Todos sus sentimientos clamaban ante el sacrificio de su sueño. A tenor de las circunstancias, ni siquiera estaba seguro de poder hacer una oferta honorable que Edith fuera incapaz de rechazar. El cortejo de cualquier otra mujer quedaba descartado; ninguna con el suficiente sentido común y personalidad entregaría a sabiendas su afecto a un aviador, a menos que fuera de las que preferían tener a un marido ausente y displicente que dejara la administración de la hacienda en sus manos, y vivir separadas de él aun cuando viviera en Inglaterra. Un arreglo de ese tipo no le atraía lo más mínimo.

El dragón dormido, que no paraba de dar vueltas en el catre y de vez en cuando movía la cola de forma inconsciente, constituía un sustituto muy pobre de un hogar y un amor. Laurence se incorporó y se dirigió hacia las ventanas de popa para contemplar la estela del Reliant, una corriente de espuma blanca a la luz de los faroles que surgía de debajo de la nave. Ver el flujo y reflujo de la marea resultaba agradablemente adormecedor.

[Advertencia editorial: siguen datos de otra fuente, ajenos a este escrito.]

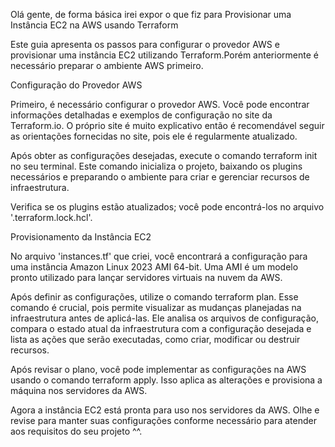Olá gente, de forma básica irei expor o que fiz para
Provisionar uma Instância EC2 na AWS usando Terraform

Este guia apresenta os passos para configurar o provedor AWS e provisionar uma instância EC2 utilizando Terraform.Porém anteriormente é necessário preparar o ambiente AWS primeiro.

Configuração do Provedor AWS

Primeiro, é necessário configurar o provedor AWS. Você pode encontrar informações detalhadas e exemplos de configuração no site da Terraform.io. O próprio site é muito explicativo então é recomendável seguir as orientações fornecidas no site, pois ele é regularmente atualizado.

Após obter as configurações desejadas, execute o comando terraform init no seu terminal. Este comando inicializa o projeto, baixando os plugins necessários e preparando o ambiente para criar e gerenciar recursos de infraestrutura.

Verifica se os plugins estão atualizados; você pode encontrá-los no arquivo '.terraform.lock.hcl'.

Provisionamento da Instância EC2

No arquivo 'instances.tf' que criei, você encontrará a configuração para uma instância Amazon Linux 2023 AMI 64-bit. Uma AMI é um modelo pronto utilizado para lançar servidores virtuais na nuvem da AWS.

Após definir as configurações, utilize o comando terraform plan. Esse comando é crucial, pois permite visualizar as mudanças planejadas na infraestrutura antes de aplicá-las. Ele analisa os arquivos de configuração, compara o estado atual da infraestrutura com a configuração desejada e lista as ações que serão executadas, como criar, modificar ou destruir recursos.

Após revisar o plano, você pode implementar as configurações na AWS usando o comando terraform apply. Isso aplica as alterações e provisiona a máquina nos servidores da AWS.

Agora a instância EC2 está pronta para uso nos servidores da AWS. Olhe e revise para manter suas configurações conforme necessário para atender aos requisitos do seu projeto ^^.

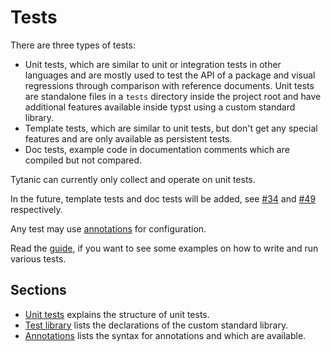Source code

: # Tests
There are three types of tests:
- Unit tests, which are similar to unit or integration tests in other languages and are mostly used to test the API of a package and visual regressions through comparison with reference documents.
  Unit tests are standalone files in a `tests` directory inside the project root and have additional features available inside typst using a custom standard library.
- Template tests, which are similar to unit tests, but don't get any special features and are only available as persistent tests.
- Doc tests, example code in documentation comments which are compiled but not compared.

<div class="warning">

Tytanic can currently only collect and operate on unit tests.

In the future, template tests and doc tests will be added, see [#34] and [#49] respectively.

</div>

Any test may use [annotations](./annotations.md) for configuration.

Read the [guide], if you want to see some examples on how to write and run various tests.

## Sections
- [Unit tests](./unit.md) explains the structure of unit tests.
- [Test library](./lib.md) lists the declarations of the custom standard library.
- [Annotations](./annotations.md) lists the syntax for annotations and which are available.

[guide]: ../../guides/tests.md
[#34]: https://github.com/tingerrr/tytanic/issues/34
[#49]: https://github.com/tingerrr/tytanic/issues/49
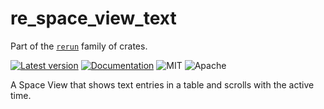# re_space_view_text

Part of the [`rerun`](https://github.com/rerun-io/rerun) family of crates.

[![Latest version](https://img.shields.io/crates/v/re_space_view_text.svg)](https://crates.io/crates/re_space_view_text)
[![Documentation](https://docs.rs/re_space_view_text/badge.svg)](https://docs.rs/re_space_view_text)
![MIT](https://img.shields.io/badge/license-MIT-blue.svg)
![Apache](https://img.shields.io/badge/license-Apache-blue.svg)

A Space View that shows text entries in a table and scrolls with the active time.

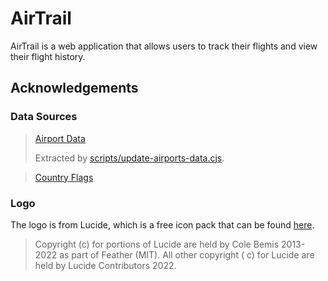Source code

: # AirTrail

AirTrail is a web application that allows users to track their flights and view their flight history.

## Acknowledgements

### Data Sources

> [Airport Data](https://github.com/komed3/airportmap-database)
>
> Extracted by
> [scripts/update-airports-data.cjs](https://github.com/JohanOhly/AirTrail/blob/main/scripts/update-airports-data.cjs).

> [Country Flags](https://flagpedia.net)

### Logo

The logo is from Lucide, which is a free icon pack that can be found [here](https://www.lucide.dev/).
> Copyright (c) for portions of Lucide are held by Cole Bemis 2013-2022 as part of Feather (MIT). All other copyright (
> c) for Lucide are held by Lucide Contributors 2022.
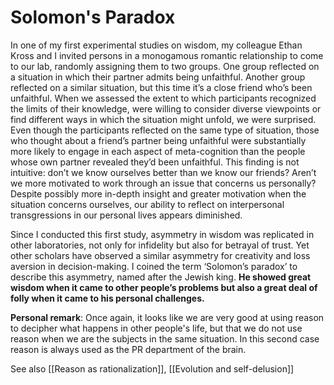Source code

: # Solomon's Paradox

In one of my first experimental studies on wisdom, my colleague Ethan Kross and I invited persons in a monogamous romantic relationship to come to our lab, randomly assigning them to two groups. One group reflected on a situation in which their partner admits being unfaithful. Another group reflected on a similar situation, but this time it’s a close friend who’s been unfaithful. When we assessed the extent to which participants recognized the limits of their knowledge, were willing to consider diverse viewpoints or find different ways in which the situation might unfold, we were surprised. Even though the participants reflected on the same type of situation, those who thought about a friend’s partner being unfaithful were substantially more likely to engage in each aspect of meta-cognition than the people whose own partner revealed they’d been unfaithful. This finding is not intuitive: don’t we know ourselves better than we know our friends? Aren’t we more motivated to work through an issue that concerns us personally? Despite possibly more in-depth insight and greater motivation when the situation concerns ourselves, our ability to reflect on interpersonal transgressions in our personal lives appears diminished.

Since I conducted this first study, asymmetry in wisdom was replicated in other laboratories, not only for infidelity but also for betrayal of trust. Yet other scholars have observed a similar asymmetry for creativity and loss aversion in decision-making. I coined the term ‘Solomon’s paradox’ to describe this asymmetry, named after the Jewish king. **He showed great wisdom when it came to other people’s problems but also a great deal of folly when it came to his personal challenges.**

**Personal remark**: Once again, it looks like we are very good at using reason to decipher what happens in other people's life, but that we do not use reason when we are the subjects in the same situation. In this second case reason is always used as the PR department of the brain.


See also [[Reason as rationalization]], [[Evolution and self-delusion]]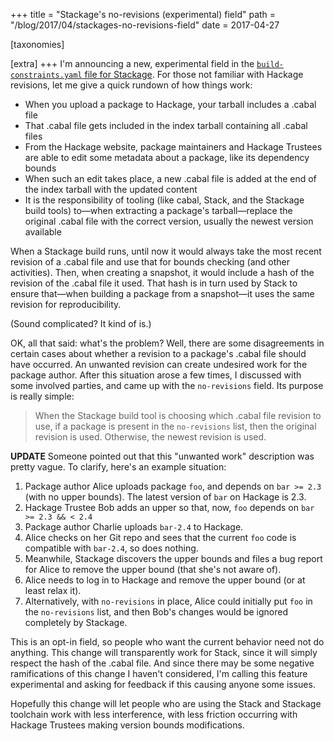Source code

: +++
title = "Stackage's no-revisions (experimental) field"
path = "/blog/2017/04/stackages-no-revisions-field"
date = 2017-04-27

[taxonomies]

[extra]
+++
I'm announcing a new, experimental field in the
[`build-constraints.yaml` file for Stackage](https://github.com/fpco/stackage/blob/1be82f516d5c3c4f276c8119bbae018034a42b25/build-constraints.yaml#L3979). For
those not familiar with Hackage revisions, let me give a quick rundown
of how things work:

* When you upload a package to Hackage, your tarball includes a .cabal
  file
* That .cabal file gets included in the index tarball containing all
  .cabal files
* From the Hackage website, package maintainers and Hackage Trustees
  are able to edit some metadata about a package, like its dependency
  bounds
* When such an edit takes place, a new .cabal file is added at the end
  of the index tarball with the updated content
* It is the responsibility of tooling (like cabal, Stack, and the
  Stackage build tools) to&mdash;when extracting a package's
  tarball&mdash;replace the original .cabal file with the correct
  version, usually the newest version available

When a Stackage build runs, until now it would always take the most
recent revision of a .cabal file and use that for bounds checking (and
other activities). Then, when creating a snapshot, it would include a
hash of the revision of the .cabal file it used. That hash is in turn
used by Stack to ensure that&mdash;when building a package from a
snapshot&mdash;it uses the same revision for reproducibility.

(Sound complicated? It kind of is.)

OK, all that said: what's the problem? Well, there are some
disagreements in certain cases about whether a revision to a package's
.cabal file should have occurred. An unwanted revision can create
undesired work for the package author. After this situation arose a
few times, I discussed with some involved parties, and came up with
the `no-revisions` field. Its purpose is really simple:

> When the Stackage build tool is choosing which .cabal file revision
> to use, if a package is present in the `no-revisions` list, then the
> original revision is used. Otherwise, the newest revision is used.

__UPDATE__ Someone pointed out that this "unwanted work" description
was pretty vague. To clarify, here's an example situation:

1. Package author Alice uploads package `foo`, and depends on `bar >=
   2.3` (with no upper bounds). The latest version of `bar` on Hackage
   is 2.3.
2. Hackage Trustee Bob adds an upper so that, now, `foo` depends on
   `bar >= 2.3 && < 2.4`
3. Package author Charlie uploads `bar-2.4` to Hackage.
4. Alice checks on her Git repo and sees that the current `foo` code
   is compatible with `bar-2.4`, so does nothing.
5. Meanwhile, Stackage discovers the upper bounds and files a bug
   report for Alice to remove the upper bound (that she's not aware
   of).
6. Alice needs to log in to Hackage and remove the upper bound (or at
   least relax it).
7. Alternatively, with `no-revisions` in place, Alice could initially
   put `foo` in the `no-revisions` list, and then Bob's changes would
   be ignored completely by Stackage.

This is an opt-in field, so people who want the current behavior need
not do anything. This change will transparently work for Stack, since
it will simply respect the hash of the .cabal file. And since there
may be some negative ramifications of this change I haven't
considered, I'm calling this feature experimental and asking for
feedback if this causing anyone some issues.

Hopefully this change will let people who are using the Stack and
Stackage toolchain work with less interference, with less friction
occurring with Hackage Trustees making version bounds modifications.
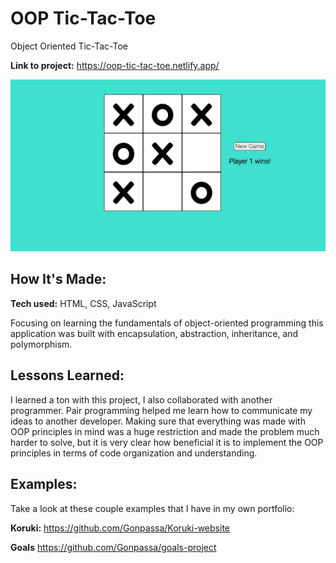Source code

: # OOP Tic-Tac-Toe
Object Oriented Tic-Tac-Toe

**Link to project:** https://oop-tic-tac-toe.netlify.app/

![tic-tac-toe](https://github.com/Gonpassa/tic-tac-toe/blob/main/tic-tac-toe.jpg?raw=true)

## How It's Made:

**Tech used:** HTML, CSS, JavaScript

Focusing on learning the fundamentals of object-oriented programming this application was built with encapsulation, abstraction, inheritance, and polymorphism. 

## Lessons Learned:

I learned a ton with this project, I also collaborated with another programmer. Pair programming helped me learn how to communicate my ideas to another developer. Making sure that everything was made with OOP principles in mind was a huge restriction and made the problem much harder to solve, but it is very clear how beneficial it is to implement the OOP principles in terms of code organization and understanding. 

## Examples:
Take a look at these couple examples that I have in my own portfolio:

**Koruki:** https://github.com/Gonpassa/Koruki-website

**Goals** https://github.com/Gonpassa/goals-project
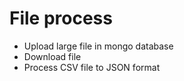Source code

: # File process

* Upload large file in mongo database
* Download file
* Process CSV file to JSON format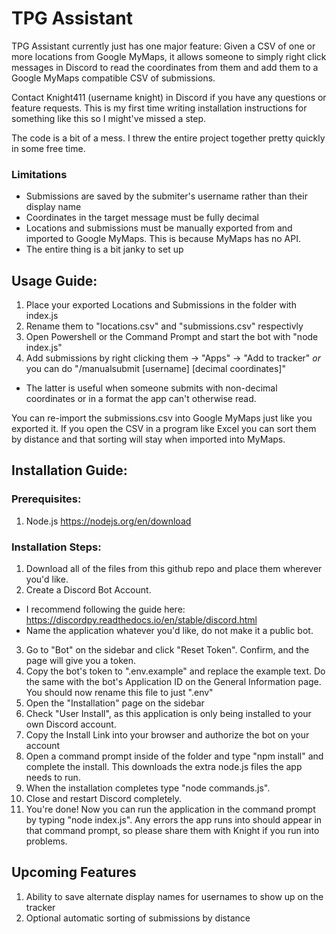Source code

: # TPG Assistant

TPG Assistant currently just has one major feature: Given a CSV of one or more locations from Google MyMaps, it allows someone to simply right click messages in Discord to read the coordinates from them and add them to a Google MyMaps compatible CSV of submissions. 

Contact Knight411 (username knight) in Discord if you have any questions or feature requests. This is my first time writing installation instructions for something like this so I might've missed a step.

The code is a bit of a mess. I threw the entire project together pretty quickly in some free time.

### Limitations
- Submissions are saved by the submiter's username rather than their display name
- Coordinates in the target message must be fully decimal
- Locations and submissions must be manually exported from and imported to Google MyMaps. This is because MyMaps has no API.
- The entire thing is a bit janky to set up

## Usage Guide:
1. Place your exported Locations and Submissions in the folder with index.js
2. Rename them to "locations.csv" and "submissions.csv" respectivly
3. Open Powershell or the Command Prompt and start the bot with "node index.js"
4. Add submissions by right clicking them -> "Apps" -> "Add to tracker" *or* you can do "/manualsubmit [username] [decimal coordinates]"
  - The latter is useful when someone submits with non-decimal coordinates or in a format the app can't otherwise read.

You can re-import the submissions.csv into Google MyMaps just like you exported it. If you open the CSV in a program like Excel you can sort them by distance and that sorting will stay when imported into MyMaps.

## Installation Guide:

### Prerequisites:
1. Node.js https://nodejs.org/en/download

### Installation Steps:
1. Download all of the files from this github repo and place them wherever you'd like.
2. Create a Discord Bot Account.
  - I recommend following the guide here: https://discordpy.readthedocs.io/en/stable/discord.html
  - Name the application whatever you'd like, do not make it a public bot.
3. Go to "Bot" on the sidebar and click "Reset Token". Confirm, and the page will give you a token.
4. Copy the bot's token to ".env.example" and replace the example text. Do the same with the bot's Application ID on the General Information page. You should now rename this file to just ".env"
5. Open the "Installation" page on the sidebar
6. Check "User Install", as this application is only being installed to your own Discord account.
7. Copy the Install Link into your browser and authorize the bot on your account
8. Open a command prompt inside of the folder and type "npm install" and complete the install. This downloads the extra node.js files the app needs to run.
9. When the installation completes type "node commands.js". 
10. Close and restart Discord completely.
11. You're done! Now you can run the application in the command prompt by typing "node index.js". Any errors the app runs into should appear in that command prompt, so please share them with Knight if you run into problems.

## Upcoming Features
1. Ability to save alternate display names for usernames to show up on the tracker
2. Optional automatic sorting of submissions by distance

Giles, el mayordomo, le trajo la cena con gran estrépito de platos y tenedores, procurando mantenerse bien alejado del catre del dragón. Las manos le temblaban mientras colocaba la bandeja. Laurence le despidió nada más servir la cena y suspiró débilmente cuando se hubo ido. Tenía pensado pedirle que le acompañara, en el supuesto de que un aviador pudiera tener un sirviente, pero no le servía de nada una persona a la que le aterraban estas criaturas. Tener cerca un rostro conocido hubiera sido de ayuda.

Comió una cena frugal, deprisa y sin compañía. Sólo se componía de carne de ternera en salmuera con un vaso de vino, ya que Temerario había devorado todo el pescado. En cualquier caso, tenía poco apetito. Más tarde, intentó escribir algunas cartas, pero resultó inútil. Su mente divagaba por lúgubres derroteros y debía esforzarse para concentrarse en cada línea. Al final, se rindió; se asomó para decirle a Giles que no cenaría nada más y se encaramó a su propia litera. Temerario se movió y se acurrucó más entre la ropa del catre. Después de un breve debate interior, lleno de resentimiento y encono, Laurence extendió el brazo y le cubrió mejor; el aire nocturno era algo frío. Luego se durmió con el sonido de la respiración profunda y acompasada del dragón, similar al subir y bajar de un fuelle.